South Korean cosmetics main selling points are claims that allude to their "natural” and “healthy" characteristics. The earliest brands entering China played to these advantages while also offering a low price point and were generally well received by Chinese price conscious consumers. However, the rise of Chinese domestic cosmetic brands has eroded much of the advantages of their South Korean counterparts. Combined with issues relating to quality and efficacy, South Korean cosmetics stock has been failing of late.

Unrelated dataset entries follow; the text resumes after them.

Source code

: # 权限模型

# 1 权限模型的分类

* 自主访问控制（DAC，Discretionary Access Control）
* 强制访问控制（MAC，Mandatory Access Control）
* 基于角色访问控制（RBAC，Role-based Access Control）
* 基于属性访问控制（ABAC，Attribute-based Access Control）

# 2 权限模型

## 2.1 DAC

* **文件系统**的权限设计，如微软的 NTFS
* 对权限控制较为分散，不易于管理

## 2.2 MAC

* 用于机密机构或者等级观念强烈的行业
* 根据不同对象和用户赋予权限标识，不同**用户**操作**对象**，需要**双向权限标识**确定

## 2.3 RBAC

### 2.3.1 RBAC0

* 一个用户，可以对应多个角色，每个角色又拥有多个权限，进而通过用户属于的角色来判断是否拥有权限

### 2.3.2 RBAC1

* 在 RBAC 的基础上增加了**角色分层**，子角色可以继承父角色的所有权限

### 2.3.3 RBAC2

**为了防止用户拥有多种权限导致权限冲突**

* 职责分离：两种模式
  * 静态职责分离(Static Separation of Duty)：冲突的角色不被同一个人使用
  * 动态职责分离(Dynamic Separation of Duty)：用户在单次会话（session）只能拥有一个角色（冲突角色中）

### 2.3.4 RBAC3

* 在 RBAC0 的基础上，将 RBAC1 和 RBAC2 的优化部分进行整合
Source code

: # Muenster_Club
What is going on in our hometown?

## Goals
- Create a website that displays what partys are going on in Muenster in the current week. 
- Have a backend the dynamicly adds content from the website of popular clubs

The chief researcher of Euromonitor International said that South Korean cosmetic brands are facing challenges from all sides. Japanese cosmetics which are synonymous with high quality and safety and state of the art production techniques are surging, as too are European and American brands. In recent years, there has been somewhat of a renaissance amongst China’s domestic sector and many Chinese cosmetics are leveraging their localization to include traditional herbal ingredients in their products. Combined with their price advantage there has been a strong resurgence of domestic cosmetics in China.
Reason 2: South Korean cosmetics brand marketing strategies are not localized
The offline sales methods of cosmetics in South Korea are roughly divided into 3 types, brand franchise stores, retail chain stores, and shopping mall counters. Missha, Innisfree and The Face Shop are usually sold in brand franchise stores or direct-sale stores in South Korea. These kind of cosmetics’ franchise stores are mainly located in tourist attractions and universities, attracting young consumers through monthly discounts, fashion packages and popular ingredients.
After these brands entered China, they adopted a similar operation mode, directly opening a franchise store or setting up counters in shopping malls. However, positioning products in these retail channels connotes an inherent higher quality and breeds high expectations of exceptional efficacy and quality amongst Chinese consumers. Failure to deliver on these expectations has placed South Korean cosmetics down the pecking order in comparison to other imported cosmetics.
In addition, high-end South Korean cosmetics invest heavily in online advertising, and ignore the influence of satellite TV advertising in the Chinese market. Compared with online advertising, middle-aged people are more accepting of TV commercials.
Reason 3: The influence of Chinese Daigou
Daigou has contributed a lot to the popularity of South Korean cosmetics in China. China and South Korea are neighbors and it is very convenient to travel back and forth. South Korea has vigorously supported the thriving daigou sector by opening duty-free shops and launching various preferential policies. Based on this the price of South Korean cosmetics purchased through Daigou is lower that other official sales channels. This phenomenon has gradually left many Chinese people with the impression that the only cost-effective way to purchase South Korean cosmetics is through Daigou.
Daigou does bring a lot of profit to South Korean cosmetic brands, but at the same time, it makes Chinese not willing to buy products at the original price, thus curbing the growth of these brands sales in Chinese department stores or Tmall flagship shops.
*Daigou: Chinese diaspora or tourists that purchase goods in foreign countries and bring them back to China and sell at a higher price.